Device Could Allow Drivers to Monitor Emissions

In future drivers may only have to glance at the dashboard to see the pollution spewing out of their vehicle's exhausts.

A team from The University of Manchester has constructed a laser measuring device capable of recording levels of carbon dioxide, carbon monoxide and methane from directly inside an exhaust system, according to an Aug. 5 announcement by the university.

Once optimized, the process could be incorporated into onboard diagnostic systems that would monitor emissions as vehicles drive along -- and potentially help people reduce their emissions by adjusting their driving style.

Reporting in the Optical Society of America's journal Applied Optics, academics claim this approach is faster and more sensitive than the extractive techniques normally used to monitor emissions.

In a test, for example, exhaust emissions are extracted into a box while the engine is idling and the gases present are then measured.

The University of Manchester team employed a device known as a "near-IR diode laser sensor" to measure the variation in gas concentration during changes in the operating conditions of a Rover engine, such as increasing and decreasing the throttle, adjusting the air to fuel ratio, and start-up.

"This is the first instance of this type of near-IR diode laser sensor being used directly in the exhaust of a static internal combustion engine to measure emissions," said Dr.
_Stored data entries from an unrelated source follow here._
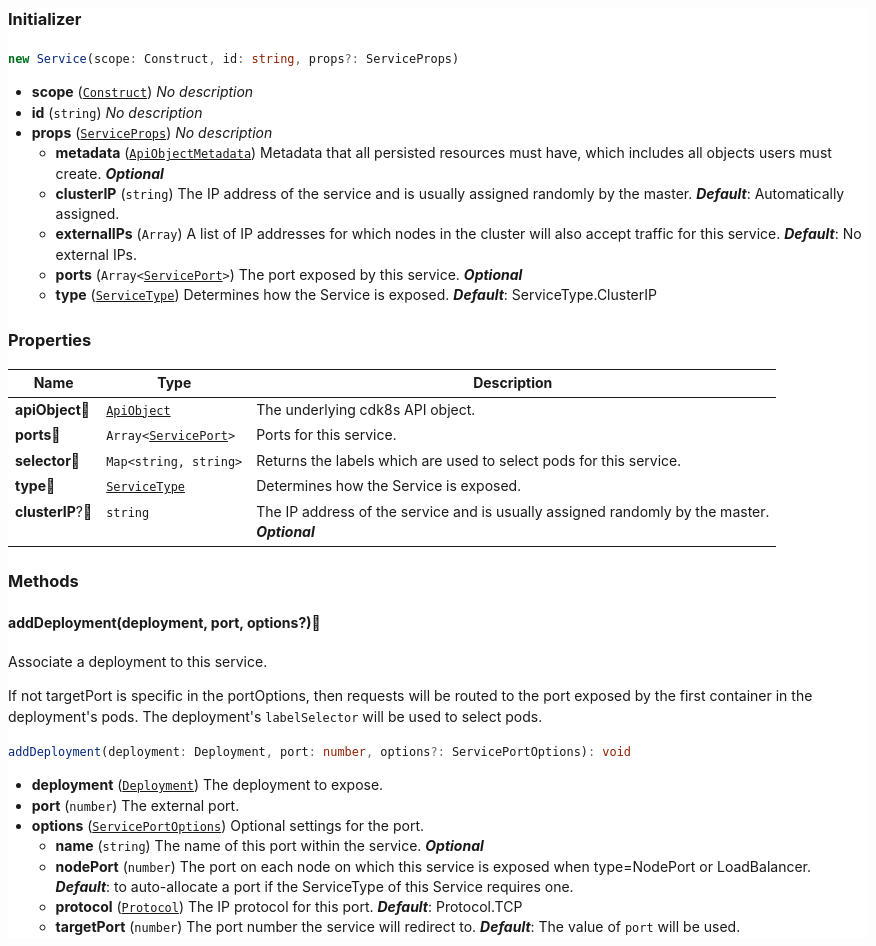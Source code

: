 ### Initializer




```ts
new Service(scope: Construct, id: string, props?: ServiceProps)
```

* **scope** (<code>[Construct](#constructs-construct)</code>)  *No description*
* **id** (<code>string</code>)  *No description*
* **props** (<code>[ServiceProps](#cdk8s-plus-serviceprops)</code>)  *No description*
  * **metadata** (<code>[ApiObjectMetadata](#cdk8s-apiobjectmetadata)</code>)  Metadata that all persisted resources must have, which includes all objects users must create. __*Optional*__
  * **clusterIP** (<code>string</code>)  The IP address of the service and is usually assigned randomly by the master. __*Default*__: Automatically assigned.
  * **externalIPs** (<code>Array<string></code>)  A list of IP addresses for which nodes in the cluster will also accept traffic for this service. __*Default*__: No external IPs.
  * **ports** (<code>Array<[ServicePort](#cdk8s-plus-serviceport)></code>)  The port exposed by this service. __*Optional*__
  * **type** (<code>[ServiceType](#cdk8s-plus-servicetype)</code>)  Determines how the Service is exposed. __*Default*__: ServiceType.ClusterIP



### Properties


Name | Type | Description 
-----|------|-------------
**apiObject**🔹 | <code>[ApiObject](#cdk8s-apiobject)</code> | The underlying cdk8s API object.
**ports**🔹 | <code>Array<[ServicePort](#cdk8s-plus-serviceport)></code> | Ports for this service.
**selector**🔹 | <code>Map<string, string></code> | Returns the labels which are used to select pods for this service.
**type**🔹 | <code>[ServiceType](#cdk8s-plus-servicetype)</code> | Determines how the Service is exposed.
**clusterIP**?🔹 | <code>string</code> | The IP address of the service and is usually assigned randomly by the master.<br/>__*Optional*__

### Methods


#### addDeployment(deployment, port, options?)🔹 <a id="cdk8s-plus-service-adddeployment"></a>

Associate a deployment to this service.

If not targetPort is specific in the portOptions, then requests will be routed
to the port exposed by the first container in the deployment's pods. 
The deployment's `labelSelector` will be used to select pods.

```ts
addDeployment(deployment: Deployment, port: number, options?: ServicePortOptions): void
```

* **deployment** (<code>[Deployment](#cdk8s-plus-deployment)</code>)  The deployment to expose.
* **port** (<code>number</code>)  The external port.
* **options** (<code>[ServicePortOptions](#cdk8s-plus-serviceportoptions)</code>)  Optional settings for the port.
  * **name** (<code>string</code>)  The name of this port within the service. __*Optional*__
  * **nodePort** (<code>number</code>)  The port on each node on which this service is exposed when type=NodePort or LoadBalancer. __*Default*__: to auto-allocate a port if the ServiceType of this Service requires one.
  * **protocol** (<code>[Protocol](#cdk8s-plus-protocol)</code>)  The IP protocol for this port. __*Default*__: Protocol.TCP
  * **targetPort** (<code>number</code>)  The port number the service will redirect to. __*Default*__: The value of `port` will be used.
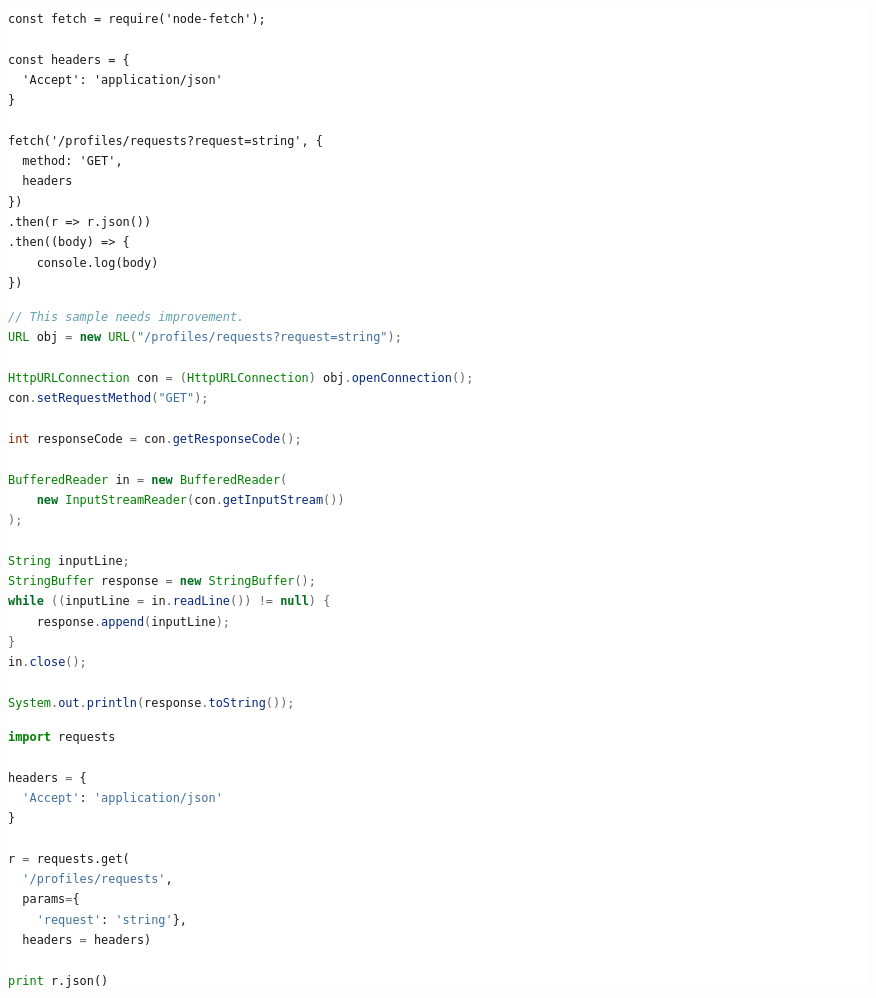 </div>
<div class="tab-pane" role="tabpanel"  id="tab-getProfileManagementRequest-node">

```nodejs
const fetch = require('node-fetch');

const headers = {
  'Accept': 'application/json'
}

fetch('/profiles/requests?request=string', {
  method: 'GET',
  headers
})
.then(r => r.json())
.then((body) => {
    console.log(body)
})
```

</div>
<div class="tab-pane" role="tabpanel"  id="tab-getProfileManagementRequest-java">

```java
// This sample needs improvement.
URL obj = new URL("/profiles/requests?request=string");

HttpURLConnection con = (HttpURLConnection) obj.openConnection();
con.setRequestMethod("GET");

int responseCode = con.getResponseCode();

BufferedReader in = new BufferedReader(
    new InputStreamReader(con.getInputStream())
);

String inputLine;
StringBuffer response = new StringBuffer();
while ((inputLine = in.readLine()) != null) {
    response.append(inputLine);
}
in.close();

System.out.println(response.toString());
```

</div>
<div class="tab-pane" role="tabpanel"  id="tab-getProfileManagementRequest-python">

```python
import requests

headers = {
  'Accept': 'application/json'
}

r = requests.get(
  '/profiles/requests',
  params={
    'request': 'string'},
  headers = headers)

print r.json()
```
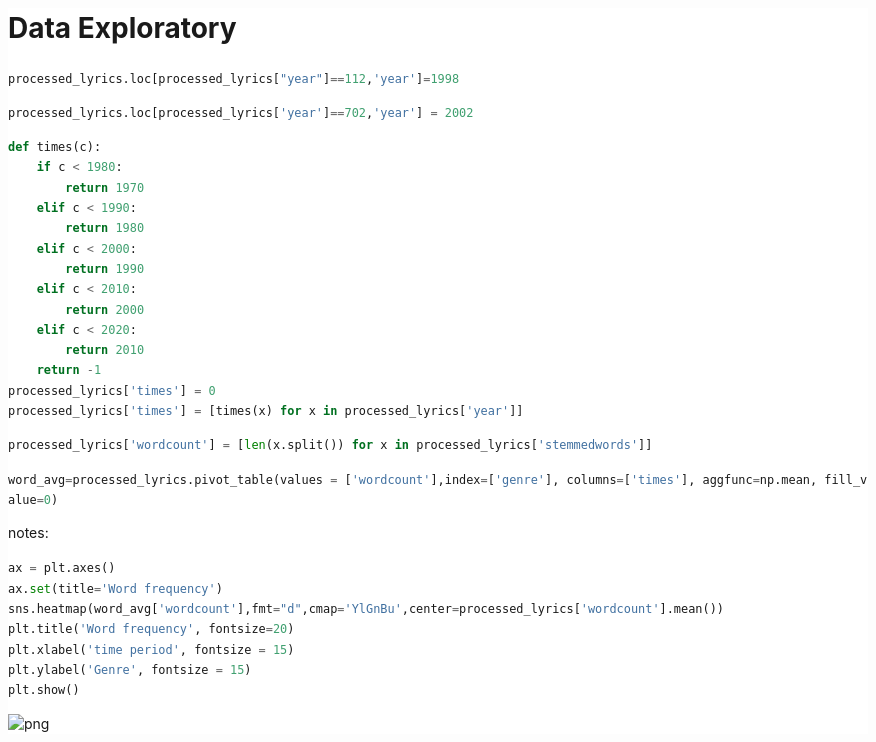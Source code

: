 

# Data Exploratory 


```python
processed_lyrics.loc[processed_lyrics["year"]==112,'year']=1998
```


```python
processed_lyrics.loc[processed_lyrics['year']==702,'year'] = 2002
```


```python
def times(c):
    if c < 1980:
        return 1970
    elif c < 1990:
        return 1980
    elif c < 2000:
        return 1990
    elif c < 2010:
        return 2000
    elif c < 2020:
        return 2010
    return -1
processed_lyrics['times'] = 0
processed_lyrics['times'] = [times(x) for x in processed_lyrics['year']]
```


```python
processed_lyrics['wordcount'] = [len(x.split()) for x in processed_lyrics['stemmedwords']]
```


```python
word_avg=processed_lyrics.pivot_table(values = ['wordcount'],index=['genre'], columns=['times'], aggfunc=np.mean, fill_value=0)
```

notes:


```python
ax = plt.axes()
ax.set(title='Word frequency')
sns.heatmap(word_avg['wordcount'],fmt="d",cmap='YlGnBu',center=processed_lyrics['wordcount'].mean())
plt.title('Word frequency', fontsize=20)
plt.xlabel('time period', fontsize = 15) 
plt.ylabel('Genre', fontsize = 15) 
plt.show()
```


![png](output_14_0.png)
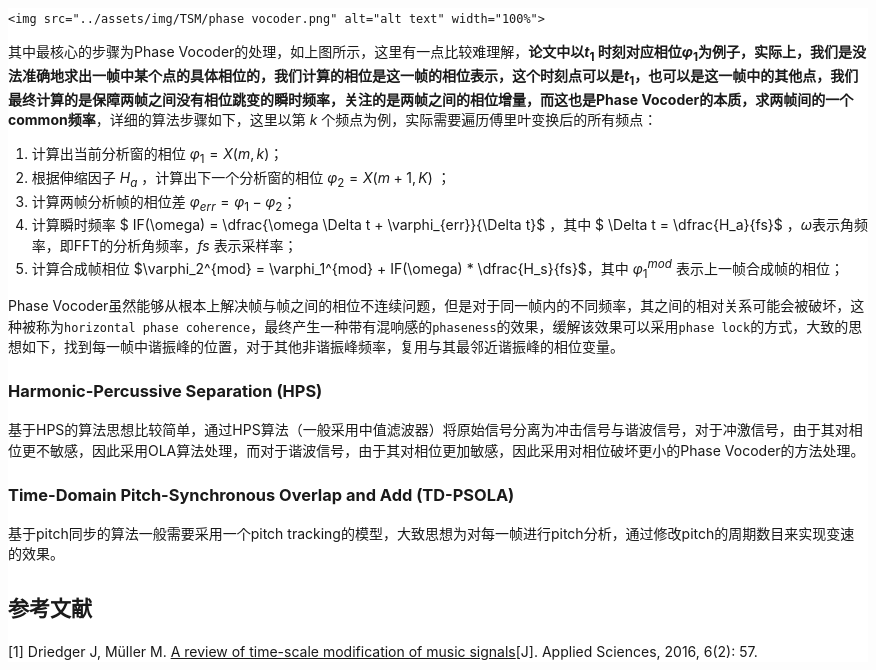     <img src="../assets/img/TSM/phase vocoder.png" alt="alt text" width="100%">
</p>

其中最核心的步骤为Phase Vocoder的处理，如上图所示，这里有一点比较难理解，**论文中以$t_1$ 时刻对应相位$\varphi_1$为例子，实际上，我们是没法准确地求出一帧中某个点的具体相位的，我们计算的相位是这一帧的相位表示，这个时刻点可以是$t_1$，也可以是这一帧中的其他点，我们最终计算的是保障两帧之间没有相位跳变的瞬时频率，关注的是两帧之间的相位增量，而这也是Phase Vocoder的本质，求两帧间的一个common频率**，详细的算法步骤如下，这里以第 $k$ 个频点为例，实际需要遍历傅里叶变换后的所有频点：
1. 计算出当前分析窗的相位 $\varphi_1 = X(m,k)$；
2. 根据伸缩因子 $H_a$ ，计算出下一个分析窗的相位 $\varphi_2 = X(m+1,K)$ ；
3. 计算两帧分析帧的相位差 $\varphi_{err} = \varphi_1 - \varphi_2$；
4. 计算瞬时频率 $ IF(\omega) = \dfrac{\omega \Delta t + \varphi_{err}}{\Delta t}$ ，其中 $ \Delta t = \dfrac{H_a}{fs}$ ，$\omega$表示角频率，即FFT的分析角频率，$fs$ 表示采样率；
5. 计算合成帧相位 $\varphi_2^{mod} = \varphi_1^{mod} + IF(\omega) * \dfrac{H_s}{fs}$，其中 $\varphi_1^{mod}$ 表示上一帧合成帧的相位；

Phase Vocoder虽然能够从根本上解决帧与帧之间的相位不连续问题，但是对于同一帧内的不同频率，其之间的相对关系可能会被破坏，这种被称为`horizontal phase coherence`，最终产生一种带有混响感的`phaseness`的效果，缓解该效果可以采用`phase lock`的方式，大致的思想如下，找到每一帧中谐振峰的位置，对于其他非谐振峰频率，复用与其最邻近谐振峰的相位变量。

### Harmonic-Percussive Separation (HPS)
基于HPS的算法思想比较简单，通过HPS算法（一般采用中值滤波器）将原始信号分离为冲击信号与谐波信号，对于冲激信号，由于其对相位更不敏感，因此采用OLA算法处理，而对于谐波信号，由于其对相位更加敏感，因此采用对相位破坏更小的Phase Vocoder的方法处理。

### Time-Domain Pitch-Synchronous Overlap and Add (TD-PSOLA)
基于pitch同步的算法一般需要采用一个pitch tracking的模型，大致思想为对每一帧进行pitch分析，通过修改pitch的周期数目来实现变速的效果。

## 参考文献
[1] Driedger J, Müller M. [A review of time-scale modification of music signals](https://www.mdpi.com/2076-3417/6/2/57)[J]. Applied Sciences, 2016, 6(2): 57.
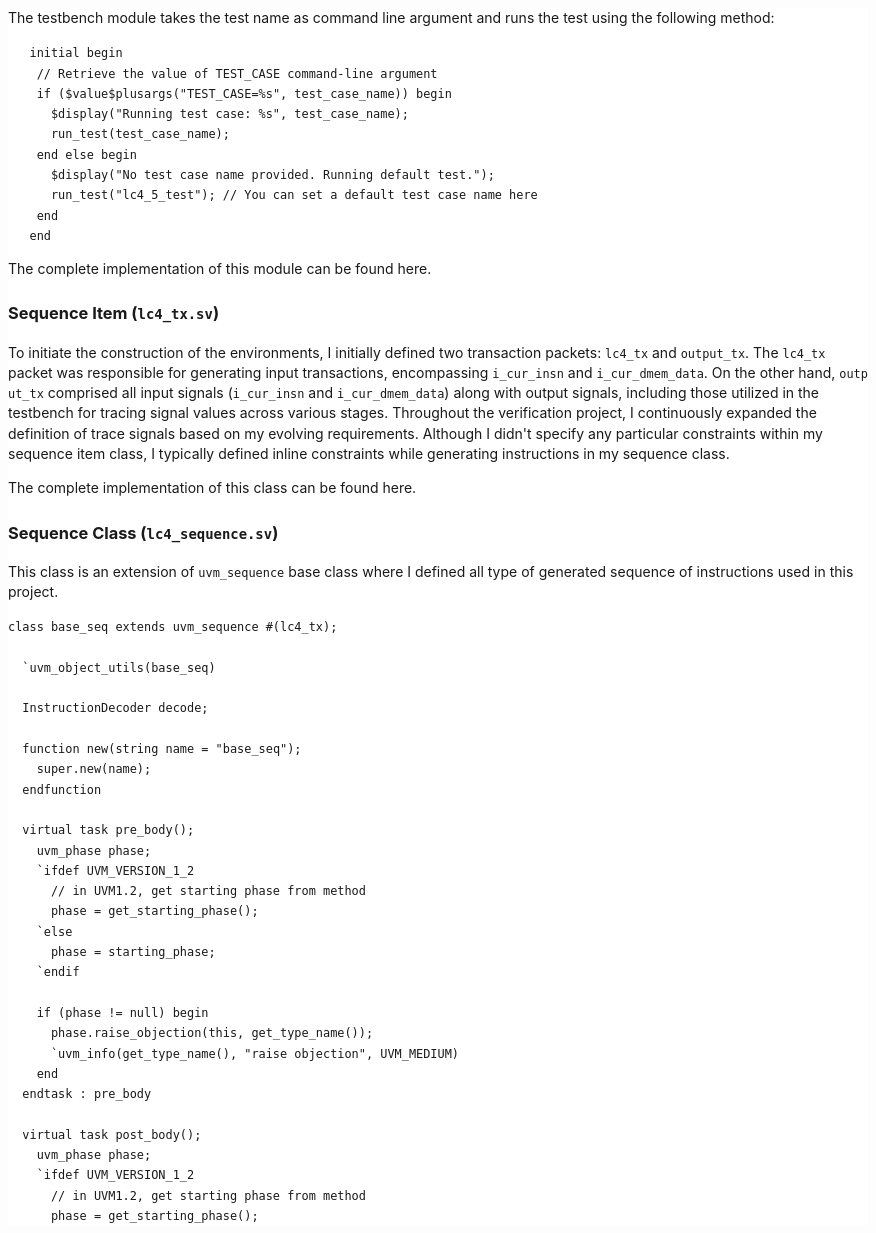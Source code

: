 The testbench module takes the test name as command line argument and runs the test using the following method:

```
   initial begin
    // Retrieve the value of TEST_CASE command-line argument
    if ($value$plusargs("TEST_CASE=%s", test_case_name)) begin
      $display("Running test case: %s", test_case_name);
      run_test(test_case_name);
    end else begin
      $display("No test case name provided. Running default test.");
      run_test("lc4_5_test"); // You can set a default test case name here
    end
   end
```  

The complete implementation of this module can be found here.

### Sequence Item (`lc4_tx.sv`)
To initiate the construction of the environments, I initially defined two transaction packets: `lc4_tx` and `output_tx`. The `lc4_tx` packet was responsible for generating input transactions, encompassing `i_cur_insn` and `i_cur_dmem_data`. On the other hand, `output_tx` comprised all input signals (`i_cur_insn` and `i_cur_dmem_data`) along with output signals, including those utilized in the testbench for tracing signal values across various stages. Throughout the verification project, I continuously expanded the definition of trace signals based on my evolving requirements. Although I didn't specify any particular constraints within my sequence item class, I typically defined inline constraints while generating instructions in my sequence class.

The complete implementation of this class can be found here.

### Sequence Class (`lc4_sequence.sv`)
This class is an extension of `uvm_sequence` base class where I defined all type of generated sequence of instructions used in this project. 

```
class base_seq extends uvm_sequence #(lc4_tx);

  `uvm_object_utils(base_seq)

  InstructionDecoder decode;

  function new(string name = "base_seq");
    super.new(name);
  endfunction

  virtual task pre_body();
    uvm_phase phase;
    `ifdef UVM_VERSION_1_2
      // in UVM1.2, get starting phase from method
      phase = get_starting_phase();
    `else
      phase = starting_phase;
    `endif
    
    if (phase != null) begin
      phase.raise_objection(this, get_type_name());
      `uvm_info(get_type_name(), "raise objection", UVM_MEDIUM)
    end
  endtask : pre_body

  virtual task post_body();
    uvm_phase phase;
    `ifdef UVM_VERSION_1_2
      // in UVM1.2, get starting phase from method
      phase = get_starting_phase();
```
Philip Martin, one of the paper's authors.

The team stated that the components for the device are readily available and the near-IR technology allows highly accurate readings to be taken and also cuts out interference.

In the studies reported in Applied Optics, the near-IR device used two diode lasers operating at different frequencies; one detecting carbon monoxide and carbon dioxide and the other detecting methane.

The next steps will be to fully quantify the technique and add additional lasers for other key emissions such as nitrogen oxide, nitrogen dioxide and specific hydrocarbons.